The head of the International center of Korea studies of the Moscow State University P. Leshakov says that South Korea, that doesn’t produce gas at all and doesn’t deal with pipeline gas, imports only LNG (32.6 mln tons in 2010). Based on that Russia is one of the suppliers (1.5 mln tons in 2010). It is not clear why should a new pipeline be constructed, if it might change the Korean gas infrastructure? The analyst adds that Gazprom planned to construct a new LNG plant in Vladivostok and Kogas was named one of the possible partners in the construction.
On the other hand, IFD Capital’s V. Kryukov says, the construction of the pipeline to South Korea will for sure be cheaper than a plant in Vladivostok. It is assessed at €7 bln, while the Russian party will need to construct only that part of the pipe that will go via the territory of Korea with “cheap work force” (length is 700 km). This part of the gas pipeline will cost about $2.5-3 bln, M. Korchemkin from East European Gas Analysis, i.e. cheaper than a LNG plant. The analyst says that the main expenditure of the gas pipeline project to South Korea is in the necessity to expand the pipe Sakhalin-Khabarovsk-Vladivostok from the present 6 bln cubic meters a year to 30 bln. According to Gazprom, it costs more than $8 bln (the cost of the construction of the 1st line was extremely high – about $8.7 mln for 1 km), so it’s easier to construct a new LNG plant in Sakhalin, the analyst says.
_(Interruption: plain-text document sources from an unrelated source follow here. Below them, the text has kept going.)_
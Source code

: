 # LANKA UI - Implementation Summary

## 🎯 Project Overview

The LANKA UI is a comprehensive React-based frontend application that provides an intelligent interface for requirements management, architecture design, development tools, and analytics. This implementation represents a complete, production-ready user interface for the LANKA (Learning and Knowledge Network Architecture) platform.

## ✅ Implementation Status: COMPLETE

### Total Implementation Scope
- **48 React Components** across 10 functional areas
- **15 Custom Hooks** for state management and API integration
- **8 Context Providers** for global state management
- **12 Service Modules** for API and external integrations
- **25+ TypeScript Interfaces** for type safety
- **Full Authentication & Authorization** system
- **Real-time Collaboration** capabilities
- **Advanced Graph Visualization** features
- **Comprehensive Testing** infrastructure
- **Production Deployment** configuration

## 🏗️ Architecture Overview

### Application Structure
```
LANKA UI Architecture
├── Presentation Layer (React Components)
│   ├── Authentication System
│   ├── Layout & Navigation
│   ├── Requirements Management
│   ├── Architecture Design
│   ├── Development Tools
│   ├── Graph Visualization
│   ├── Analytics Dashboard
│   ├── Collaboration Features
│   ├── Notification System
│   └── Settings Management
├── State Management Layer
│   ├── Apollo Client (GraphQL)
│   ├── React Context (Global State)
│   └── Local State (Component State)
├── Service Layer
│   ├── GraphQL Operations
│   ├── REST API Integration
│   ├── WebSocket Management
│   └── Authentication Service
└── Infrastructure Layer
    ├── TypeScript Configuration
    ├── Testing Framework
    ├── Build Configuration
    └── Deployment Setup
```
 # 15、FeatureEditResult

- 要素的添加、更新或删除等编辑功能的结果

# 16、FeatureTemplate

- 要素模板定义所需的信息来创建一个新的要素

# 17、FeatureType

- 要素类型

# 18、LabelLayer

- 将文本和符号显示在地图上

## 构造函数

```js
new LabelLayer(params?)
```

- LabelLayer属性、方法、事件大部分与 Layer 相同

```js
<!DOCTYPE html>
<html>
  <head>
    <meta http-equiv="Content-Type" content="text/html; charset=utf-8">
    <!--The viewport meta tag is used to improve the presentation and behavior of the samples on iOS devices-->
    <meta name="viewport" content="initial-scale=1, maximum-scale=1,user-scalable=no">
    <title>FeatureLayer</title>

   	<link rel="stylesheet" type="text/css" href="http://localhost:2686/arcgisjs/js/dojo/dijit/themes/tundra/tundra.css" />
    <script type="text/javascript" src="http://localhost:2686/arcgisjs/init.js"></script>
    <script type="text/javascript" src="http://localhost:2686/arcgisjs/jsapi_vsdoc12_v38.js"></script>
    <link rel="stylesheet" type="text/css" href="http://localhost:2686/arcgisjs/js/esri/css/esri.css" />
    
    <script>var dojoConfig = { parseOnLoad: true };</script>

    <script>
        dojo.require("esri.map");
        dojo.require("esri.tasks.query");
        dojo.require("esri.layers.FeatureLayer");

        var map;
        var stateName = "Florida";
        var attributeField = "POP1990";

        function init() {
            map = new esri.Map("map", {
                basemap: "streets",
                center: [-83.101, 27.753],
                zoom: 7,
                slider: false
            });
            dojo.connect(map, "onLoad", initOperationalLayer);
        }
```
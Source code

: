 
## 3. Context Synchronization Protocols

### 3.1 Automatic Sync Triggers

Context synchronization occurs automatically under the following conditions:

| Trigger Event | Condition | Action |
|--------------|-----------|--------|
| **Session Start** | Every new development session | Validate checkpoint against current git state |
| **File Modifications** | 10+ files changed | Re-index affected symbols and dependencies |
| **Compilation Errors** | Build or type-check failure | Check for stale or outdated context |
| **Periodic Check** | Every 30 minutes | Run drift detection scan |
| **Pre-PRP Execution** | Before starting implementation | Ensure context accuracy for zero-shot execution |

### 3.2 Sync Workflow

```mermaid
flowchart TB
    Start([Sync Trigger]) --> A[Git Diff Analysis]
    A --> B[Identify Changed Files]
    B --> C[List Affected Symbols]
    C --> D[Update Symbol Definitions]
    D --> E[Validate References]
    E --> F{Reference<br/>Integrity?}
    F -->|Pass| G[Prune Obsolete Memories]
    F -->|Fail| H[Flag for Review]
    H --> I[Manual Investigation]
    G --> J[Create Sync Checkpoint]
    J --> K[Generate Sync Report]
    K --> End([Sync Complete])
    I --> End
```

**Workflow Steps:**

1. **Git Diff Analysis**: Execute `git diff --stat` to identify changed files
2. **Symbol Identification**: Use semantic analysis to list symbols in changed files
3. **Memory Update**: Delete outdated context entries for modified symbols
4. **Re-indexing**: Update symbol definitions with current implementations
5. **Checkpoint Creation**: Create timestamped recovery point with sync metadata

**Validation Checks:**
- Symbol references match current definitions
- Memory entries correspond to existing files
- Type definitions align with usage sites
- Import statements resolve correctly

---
Gazprom won’t agree to that for sure, V. Kryukov is sure. Yes, it would be the most reasonable variant, but the expansion of the pipeline Sakhalin-Khabarovsk-Vladivostok is the settled issue as the Government requires it from Gazprom. And finally, as the Government treats the pipeline via Korea as a political tool, it is not only about the commercial grounds. So, the monopoly is likely to realize the project, despite the expenses.